For the first time in three years, hundreds of thousands of people will head downtown this weekend for the Columbus Arts Festival in what organizers hope is a return to normalcy.
“I’m emotional right now,” said Jami Goldstein with the Greater Columbus Arts Council, which hosts the festival. She laughs as she says “it felt so good” to meet with the organizing committee this week for the final time before the festival begins Friday.
“Even if it rains a little bit, I don’t think we’re going to care because we’re just so happy to be able to be back together and do this free festival for the Columbus community,” said Goldstein.
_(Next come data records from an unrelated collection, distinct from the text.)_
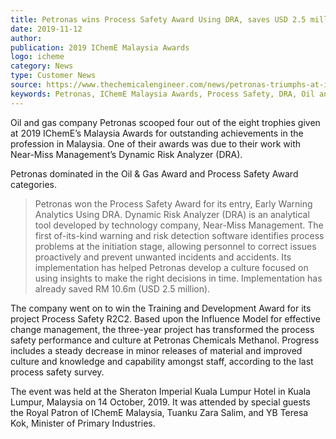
 ```yaml
---  
title: Petronas wins Process Safety Award Using DRA, saves USD 2.5 million
date: 2019-11-12
author: 
publication: 2019 IChemE Malaysia Awards
logo: icheme
category: News
type: Customer News
source: https://www.thechemicalengineer.com/news/petronas-triumphs-at-icheme-s-malaysia-awards-2019/
keywords: Petronas, IChemE Malaysia Awards, Process Safety, DRA, Oil and Gas, Savings
---
```

Oil and gas company Petronas scooped four out of the eight trophies given at 2019 IChemE’s Malaysia Awards for outstanding achievements in the profession in Malaysia. One of their awards was due to their work with Near-Miss Management’s Dynamic Risk Analyzer (DRA).

Petronas dominated in the Oil & Gas Award and Process Safety Award categories.

> Petronas won the Process Safety Award for its entry, Early Warning Analytics Using DRA. Dynamic Risk Analyzer (DRA) is an analytical tool developed by technology company, Near-Miss Management. The first of-its-kind warning and risk detection software identifies process problems at the initiation stage, allowing personnel to correct issues proactively and prevent unwanted incidents and accidents. Its implementation has helped Petronas develop a culture focused on using insights to make the right decisions in time.  Implementation has already saved RM 10.6m (USD 2.5 million).

The company went on to win the Training and Development Award for its project Process Safety R2C2. Based upon the Influence Model for effective change management, the three-year project has transformed the process safety performance and culture at Petronas Chemicals Methanol. Progress includes a steady decrease in minor releases of material and improved culture and knowledge and capability amongst staff, according to the last process safety survey.

The event was held at the Sheraton Imperial Kuala Lumpur Hotel in Kuala Lumpur, Malaysia on 14 October, 2019. It was attended by special guests the Royal Patron of IChemE Malaysia, Tuanku Zara Salim, and YB Teresa Kok, Minister of Primary Industries.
This weekend’s event will be the first since 2019. The cancellation of the 2020 arts festival came to no one’s surprise, as most of the country and world were shutting down in the initial weeks of social distancing and “flattening the curve.” But the arts council calling off the 2021 event wasn’t as clear-cut and likely left a lot of money on the table at a time when many arts organizations were still struggling.
“We are into this period where we’re still living with this virus, but the vaccination rate is higher and people are generally safer in their immune system,” Goldstein said.
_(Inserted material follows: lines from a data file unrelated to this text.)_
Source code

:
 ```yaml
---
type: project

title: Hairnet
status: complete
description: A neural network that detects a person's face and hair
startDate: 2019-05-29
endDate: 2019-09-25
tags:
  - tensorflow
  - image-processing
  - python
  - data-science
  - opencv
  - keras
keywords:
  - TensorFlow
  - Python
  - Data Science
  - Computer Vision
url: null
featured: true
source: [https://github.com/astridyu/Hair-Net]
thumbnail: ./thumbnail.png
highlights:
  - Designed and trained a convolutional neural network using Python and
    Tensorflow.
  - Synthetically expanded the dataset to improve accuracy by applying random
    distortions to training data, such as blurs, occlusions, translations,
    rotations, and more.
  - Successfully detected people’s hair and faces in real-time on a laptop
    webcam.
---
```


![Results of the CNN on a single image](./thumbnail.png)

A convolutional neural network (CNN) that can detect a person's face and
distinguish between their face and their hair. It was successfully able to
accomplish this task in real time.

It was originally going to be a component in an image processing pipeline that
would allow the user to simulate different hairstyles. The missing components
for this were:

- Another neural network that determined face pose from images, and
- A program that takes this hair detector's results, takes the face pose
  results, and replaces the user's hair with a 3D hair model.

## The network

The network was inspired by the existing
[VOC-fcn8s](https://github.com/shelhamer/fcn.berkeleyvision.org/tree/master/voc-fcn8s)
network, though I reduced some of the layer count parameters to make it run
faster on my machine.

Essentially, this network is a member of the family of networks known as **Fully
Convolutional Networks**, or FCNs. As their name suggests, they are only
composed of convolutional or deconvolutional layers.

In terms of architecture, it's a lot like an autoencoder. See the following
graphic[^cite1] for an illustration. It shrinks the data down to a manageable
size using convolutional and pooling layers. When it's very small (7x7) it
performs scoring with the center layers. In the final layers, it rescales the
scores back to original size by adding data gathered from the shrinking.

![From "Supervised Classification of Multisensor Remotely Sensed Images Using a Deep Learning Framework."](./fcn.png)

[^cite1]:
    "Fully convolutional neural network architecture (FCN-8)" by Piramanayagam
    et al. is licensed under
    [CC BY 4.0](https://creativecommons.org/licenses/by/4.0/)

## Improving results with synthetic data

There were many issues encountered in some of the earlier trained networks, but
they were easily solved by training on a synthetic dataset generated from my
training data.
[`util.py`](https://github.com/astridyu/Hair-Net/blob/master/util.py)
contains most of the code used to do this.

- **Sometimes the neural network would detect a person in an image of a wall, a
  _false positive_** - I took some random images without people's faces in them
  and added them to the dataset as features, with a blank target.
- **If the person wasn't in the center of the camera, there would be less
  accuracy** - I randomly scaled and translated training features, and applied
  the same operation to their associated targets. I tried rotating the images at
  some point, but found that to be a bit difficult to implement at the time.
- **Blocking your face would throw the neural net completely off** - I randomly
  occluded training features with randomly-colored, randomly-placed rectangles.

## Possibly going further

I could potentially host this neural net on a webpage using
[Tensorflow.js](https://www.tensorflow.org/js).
The arts festival is a private event supported largely by corporate sponsorships, alcohol sales and vendor booth fees. It’s organized by the Greater Columbus Arts Council, a granting organization that Goldstein said saw revenue from a local hotel bed tax and a ticket tax “drop to zero” early in the pandemic. She said it’s since largely recovered.
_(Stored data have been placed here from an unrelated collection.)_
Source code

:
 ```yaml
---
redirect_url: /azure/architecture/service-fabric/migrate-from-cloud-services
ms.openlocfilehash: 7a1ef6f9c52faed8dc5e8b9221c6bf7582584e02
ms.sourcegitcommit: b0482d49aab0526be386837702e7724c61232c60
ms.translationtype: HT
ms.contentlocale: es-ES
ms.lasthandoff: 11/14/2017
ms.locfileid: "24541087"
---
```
The festival, launched in 1962, is celebrating its 60th year this year, even though this is only the 58th festival because of recent cancellations. The first event, called the “Downtown Festival of the Arts,” was held on the Statehouse lawn. It moved to the newly-constructed Scioto Mile in 2012.
This year’s festival runs Friday through Sunday with more than 200 vendors selected from nearly 600 applications. Ohio will be represented by more than 40 artists this year, with 28 of them coming from Central Ohio. Thirty-four states will be represented, as well as the province of Ontario.